Few words were spoken between she and her photographer. He didn’t know her name, her life story or her age. He saw her, and asked if he could photograph her. She consented. Her eyes appear in a mix of fear and rage– a rage we do not understand.

Years later, after scouring the earth, the photographer found her. He spoke with her again, completely for the first time. She had never had her picture taken before. She is now married, with a husband and children. There wasn’t much chance before for the photographer to build the relationship with her, but after her eyes reached out to people, he reached out to her; to really get her story.

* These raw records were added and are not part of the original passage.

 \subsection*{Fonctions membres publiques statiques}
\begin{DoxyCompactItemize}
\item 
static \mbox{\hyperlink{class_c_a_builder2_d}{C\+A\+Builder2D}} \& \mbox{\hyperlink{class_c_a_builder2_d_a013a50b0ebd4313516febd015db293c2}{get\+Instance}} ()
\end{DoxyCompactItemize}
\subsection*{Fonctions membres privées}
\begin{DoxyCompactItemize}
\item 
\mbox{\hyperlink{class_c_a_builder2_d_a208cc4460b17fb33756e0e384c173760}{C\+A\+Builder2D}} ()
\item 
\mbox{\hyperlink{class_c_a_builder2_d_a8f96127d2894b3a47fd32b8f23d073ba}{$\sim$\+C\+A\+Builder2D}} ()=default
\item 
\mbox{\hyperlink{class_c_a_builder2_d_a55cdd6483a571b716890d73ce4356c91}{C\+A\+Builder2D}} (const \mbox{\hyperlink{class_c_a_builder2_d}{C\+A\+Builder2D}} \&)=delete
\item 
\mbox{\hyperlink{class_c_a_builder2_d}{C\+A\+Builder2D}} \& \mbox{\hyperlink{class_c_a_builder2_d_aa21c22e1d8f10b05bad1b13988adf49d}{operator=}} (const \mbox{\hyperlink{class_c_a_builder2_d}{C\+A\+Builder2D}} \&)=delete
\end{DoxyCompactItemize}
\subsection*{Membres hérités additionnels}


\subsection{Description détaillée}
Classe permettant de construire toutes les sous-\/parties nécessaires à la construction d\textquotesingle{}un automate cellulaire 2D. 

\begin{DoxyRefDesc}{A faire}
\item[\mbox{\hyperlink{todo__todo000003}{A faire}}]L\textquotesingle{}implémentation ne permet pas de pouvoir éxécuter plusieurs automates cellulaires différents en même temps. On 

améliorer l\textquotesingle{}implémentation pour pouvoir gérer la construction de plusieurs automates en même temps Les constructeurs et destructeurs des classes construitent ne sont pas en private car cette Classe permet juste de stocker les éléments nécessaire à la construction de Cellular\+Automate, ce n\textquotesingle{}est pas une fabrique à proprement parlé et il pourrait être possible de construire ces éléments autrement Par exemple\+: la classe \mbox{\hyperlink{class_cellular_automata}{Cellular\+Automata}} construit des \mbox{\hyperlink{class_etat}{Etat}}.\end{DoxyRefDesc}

I have had a less world-reknowned experience with sources. I’ve had my share of difficult ones and delightful ones. One of my favorite though, was with the POI officer here in Columbia, Latisha Stroer. She and I started out on a bad foot. The first couple of weeks she started working, I was writing the blotter. She didn’t know the ropes quite like her predecessor and had a different demeanor. She wasn’t as “fun” to work with per say. I had tried joking with her as I did with Officer Jill Wieneke, but she wasn’t the same.

The two of us got into a small tiff, and she asked me to come meet with her. We did, and I was humbled; both of us admitted we were having off days. However, she and I managed to relate in a couple of ways, and I decided to do a profile on her for my news class.

She turned out to be a jem to talk to. She’s a great mom and has a big family. She also cried in the interview. I happened to just ask the right question- about the person who she looked up to, and she said her grandmother, who had died of cancer. It was emotional, but for me it was great to know she felt comfortable enough to open up to me.

I hope to continue building these relationships across the globe. I want to know people from every nook, cranny and corner of this planet. I want to tell their stories.